In general, tight connected information pieces are connected as relevant circles [24] and stay as a compact community. There exist more connections within the community rather than between communities. The more compact the community is, the more related these information pieces are to another. In the attribution trace network, these pieces within the community are strong relevant to the person or the organization we are investigating, while others may not much relevant. So as to continuously add new information pieces into this traceback network for comprehensive organization profiling, We iteratively research these information pieces within the community to discover other relevant but unknown pieces which possibly have been ignored hitherto by analyzers. We also have to determine whether the new incoming information piece belongs to this traceback network or not. Therefore, finding the correct community label for the information piece is of crucial importance as they may help to uncover previously unknown information about the attackers.

Deep learning, as the cutting-edge machine learning method, is very effective in extracting pattern. The pretraining selects better pattern layer by layer automatically. And these patterns extracted by deep learning are usually superior to hand-picked features [12]. Additionally, patterns extracted by pretraining is resistant to breakings launched by attackers. For example, in the past, once the features hand-picked by investigators were analyzed and understood, the attackers usually will modify their implemented features to escape the detection, which renders the previous research works ineffective and finally avoids the traceback mechanism. Based on these grounds, we employ pretraining to extract the community patterns from attribution trace network and model these communities through fine-tuning this model, powering the deep learning model to assign the new piece to the right community.

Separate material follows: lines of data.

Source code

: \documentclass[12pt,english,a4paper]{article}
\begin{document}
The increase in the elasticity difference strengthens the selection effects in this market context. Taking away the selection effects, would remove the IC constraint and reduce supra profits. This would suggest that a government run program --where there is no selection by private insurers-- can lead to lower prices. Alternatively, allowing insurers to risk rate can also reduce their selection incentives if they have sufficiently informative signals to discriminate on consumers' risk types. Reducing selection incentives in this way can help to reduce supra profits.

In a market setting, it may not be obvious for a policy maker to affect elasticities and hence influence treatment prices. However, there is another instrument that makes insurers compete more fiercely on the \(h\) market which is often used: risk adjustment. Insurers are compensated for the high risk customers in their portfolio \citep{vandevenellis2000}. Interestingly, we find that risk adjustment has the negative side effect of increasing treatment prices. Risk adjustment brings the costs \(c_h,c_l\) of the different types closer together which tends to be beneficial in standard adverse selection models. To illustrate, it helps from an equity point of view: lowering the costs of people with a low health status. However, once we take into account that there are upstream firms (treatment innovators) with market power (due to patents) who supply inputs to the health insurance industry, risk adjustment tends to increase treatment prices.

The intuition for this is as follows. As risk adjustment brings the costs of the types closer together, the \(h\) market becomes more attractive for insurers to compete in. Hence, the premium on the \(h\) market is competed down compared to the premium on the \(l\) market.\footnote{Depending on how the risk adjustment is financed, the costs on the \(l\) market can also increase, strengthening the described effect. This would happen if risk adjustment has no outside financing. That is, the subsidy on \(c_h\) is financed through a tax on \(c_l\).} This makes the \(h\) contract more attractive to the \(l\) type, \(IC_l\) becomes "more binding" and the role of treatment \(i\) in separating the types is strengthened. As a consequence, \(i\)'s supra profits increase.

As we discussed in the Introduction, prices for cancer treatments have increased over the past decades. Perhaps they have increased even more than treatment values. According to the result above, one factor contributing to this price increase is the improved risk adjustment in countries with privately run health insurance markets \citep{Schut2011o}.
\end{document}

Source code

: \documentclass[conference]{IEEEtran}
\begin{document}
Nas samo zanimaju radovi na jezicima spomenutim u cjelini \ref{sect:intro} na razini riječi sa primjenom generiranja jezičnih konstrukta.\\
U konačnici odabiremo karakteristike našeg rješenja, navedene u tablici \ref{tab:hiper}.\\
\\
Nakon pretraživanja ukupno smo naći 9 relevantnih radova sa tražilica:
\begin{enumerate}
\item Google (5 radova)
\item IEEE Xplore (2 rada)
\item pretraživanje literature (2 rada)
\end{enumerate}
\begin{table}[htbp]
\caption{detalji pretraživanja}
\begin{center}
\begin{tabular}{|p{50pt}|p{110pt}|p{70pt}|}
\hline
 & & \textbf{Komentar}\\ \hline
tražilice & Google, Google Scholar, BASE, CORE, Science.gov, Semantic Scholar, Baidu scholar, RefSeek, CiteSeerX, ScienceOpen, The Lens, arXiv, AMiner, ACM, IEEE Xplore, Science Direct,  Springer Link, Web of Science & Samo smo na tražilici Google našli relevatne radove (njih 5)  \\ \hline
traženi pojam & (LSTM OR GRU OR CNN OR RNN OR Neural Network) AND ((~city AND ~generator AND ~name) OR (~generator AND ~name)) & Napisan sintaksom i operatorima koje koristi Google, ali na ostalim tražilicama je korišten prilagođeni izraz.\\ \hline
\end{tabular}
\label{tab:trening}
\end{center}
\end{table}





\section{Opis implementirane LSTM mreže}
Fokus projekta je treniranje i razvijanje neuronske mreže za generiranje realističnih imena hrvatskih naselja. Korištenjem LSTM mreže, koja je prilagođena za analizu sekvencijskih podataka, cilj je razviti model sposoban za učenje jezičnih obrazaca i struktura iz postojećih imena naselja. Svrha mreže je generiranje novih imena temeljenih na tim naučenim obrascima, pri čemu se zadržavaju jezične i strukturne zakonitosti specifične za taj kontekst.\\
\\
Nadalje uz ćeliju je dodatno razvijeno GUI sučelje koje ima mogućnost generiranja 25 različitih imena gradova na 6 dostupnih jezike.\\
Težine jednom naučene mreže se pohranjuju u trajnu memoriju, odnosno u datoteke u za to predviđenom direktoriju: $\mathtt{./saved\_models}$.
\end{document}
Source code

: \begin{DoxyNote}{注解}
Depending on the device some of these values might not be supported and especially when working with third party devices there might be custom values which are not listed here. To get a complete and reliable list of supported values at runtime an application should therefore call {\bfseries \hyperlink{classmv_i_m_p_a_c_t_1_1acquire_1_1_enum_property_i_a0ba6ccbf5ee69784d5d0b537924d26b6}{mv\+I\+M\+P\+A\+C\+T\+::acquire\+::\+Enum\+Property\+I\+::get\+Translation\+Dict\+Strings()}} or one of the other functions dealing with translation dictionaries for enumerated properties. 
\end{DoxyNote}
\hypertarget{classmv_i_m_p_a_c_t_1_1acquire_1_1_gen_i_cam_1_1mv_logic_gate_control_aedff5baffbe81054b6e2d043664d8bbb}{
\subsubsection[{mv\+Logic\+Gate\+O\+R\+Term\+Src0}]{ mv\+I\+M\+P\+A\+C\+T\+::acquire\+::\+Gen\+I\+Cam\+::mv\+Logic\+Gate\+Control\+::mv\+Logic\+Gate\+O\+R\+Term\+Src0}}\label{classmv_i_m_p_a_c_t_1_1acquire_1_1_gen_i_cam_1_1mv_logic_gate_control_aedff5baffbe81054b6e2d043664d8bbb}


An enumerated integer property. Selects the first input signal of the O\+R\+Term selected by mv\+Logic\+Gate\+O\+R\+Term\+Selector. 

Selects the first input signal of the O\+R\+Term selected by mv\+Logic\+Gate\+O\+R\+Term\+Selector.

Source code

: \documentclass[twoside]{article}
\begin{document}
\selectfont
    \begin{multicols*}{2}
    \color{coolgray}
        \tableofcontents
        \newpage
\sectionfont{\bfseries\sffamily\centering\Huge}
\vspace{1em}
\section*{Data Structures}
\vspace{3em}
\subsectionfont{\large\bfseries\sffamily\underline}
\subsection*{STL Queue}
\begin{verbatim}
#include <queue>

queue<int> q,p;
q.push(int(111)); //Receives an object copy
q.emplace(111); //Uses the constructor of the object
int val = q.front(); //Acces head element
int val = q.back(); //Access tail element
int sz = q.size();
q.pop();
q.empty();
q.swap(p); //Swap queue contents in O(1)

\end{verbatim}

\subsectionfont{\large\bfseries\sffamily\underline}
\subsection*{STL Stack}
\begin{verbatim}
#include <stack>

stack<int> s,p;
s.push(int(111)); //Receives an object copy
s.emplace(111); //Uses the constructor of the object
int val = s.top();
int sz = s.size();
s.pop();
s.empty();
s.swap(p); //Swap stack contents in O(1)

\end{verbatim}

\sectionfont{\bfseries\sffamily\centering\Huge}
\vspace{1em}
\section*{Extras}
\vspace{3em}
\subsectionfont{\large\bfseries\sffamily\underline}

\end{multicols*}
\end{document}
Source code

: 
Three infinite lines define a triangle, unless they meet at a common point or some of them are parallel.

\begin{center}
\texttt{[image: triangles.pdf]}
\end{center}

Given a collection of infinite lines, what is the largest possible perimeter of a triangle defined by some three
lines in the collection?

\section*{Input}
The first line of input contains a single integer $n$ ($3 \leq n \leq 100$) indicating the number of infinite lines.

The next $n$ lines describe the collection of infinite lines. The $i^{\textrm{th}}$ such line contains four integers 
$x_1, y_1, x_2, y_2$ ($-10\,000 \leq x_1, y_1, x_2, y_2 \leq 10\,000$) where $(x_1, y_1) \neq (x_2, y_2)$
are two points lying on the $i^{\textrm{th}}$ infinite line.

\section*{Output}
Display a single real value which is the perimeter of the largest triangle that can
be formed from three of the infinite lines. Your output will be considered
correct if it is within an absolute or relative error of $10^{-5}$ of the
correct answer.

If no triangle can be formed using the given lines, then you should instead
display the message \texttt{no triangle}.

Our paper proposes a deep learning approach to find the correct community label for information pieces to fulfill the purpose of network attack traceback. To demonstrate the effectiveness of this approach, we use the Enron emails communication dataset to test the model trained by deep learning.

In summary, we make the following contributions to attack traceback in this paper:

  • We utilize pretraining to extract connection patterns from both the connection weight and the connection structure of the trace network and demonstrate that the extraction of network trace pattern implemented by deep learning, which learns optimized deep hierarchical representation. This overcomes the shortcomings accompanied with previous researches, which merely focus on individual features, such as vertex centrality, closeness centrality, eigenvector centrality and clustering coefficients.

  • We validate the effectiveness of the deep learning model against the real email communication dataset. And hyper-parameters (i.e. \(L_2weight\) and sparsity), which greatly influence the model, are also discussed and optimized.

The rest of the paper is organized as follows. In Sect. 2, related literatures are reviewed, including the methods based on mesoscopic features, block-modeling and NMF (Nonnegative Matrix Factorization). Our deep learning approach are presented in Sect. 3. We outline our experiments in Sect. 4, and present experimental results. We close with a discussion about the work in Sect. 5.

2 Related Work

Community discovering has been extensively investigated in social network research area [1, 3, 5]. However, adopting community discovery to attribution trace network is a relatively emerging research area.

The traditional methods are usually based on the mesoscopic features, e.g. modularity, network vertex degree and connection weights. Seldom concerns have been given to applying deep learning for trace community discovery. Blondel et al. introduced an efficient modularity-based algorithm which finds communities in large networks [2].

Ferrara analyzed the community structure of the Facebook social network using the mesoscopic feature. It included the statistical features of the meta-network, such as density, average degree, connection weight, and it unveiled the communities representing the aggregation units where users stay together and interact [7]. Emilio Ferrara also presented LogAnalysis, which is a semi-supervised detection of criminal communities in networks reconstructed from phone call records. It analyzed degree centrality, vertex between centrality, closeness centrality, eigenvector centrality and clustering coefficient to profile the criminal communities. The system unveiled a few primary characteristics of criminal communities in real world phone call networks [8]. Most of their works focused on employing local features of vertex to detect community structures. Our work mainly utilizes the connection structure and connection weights of vertices.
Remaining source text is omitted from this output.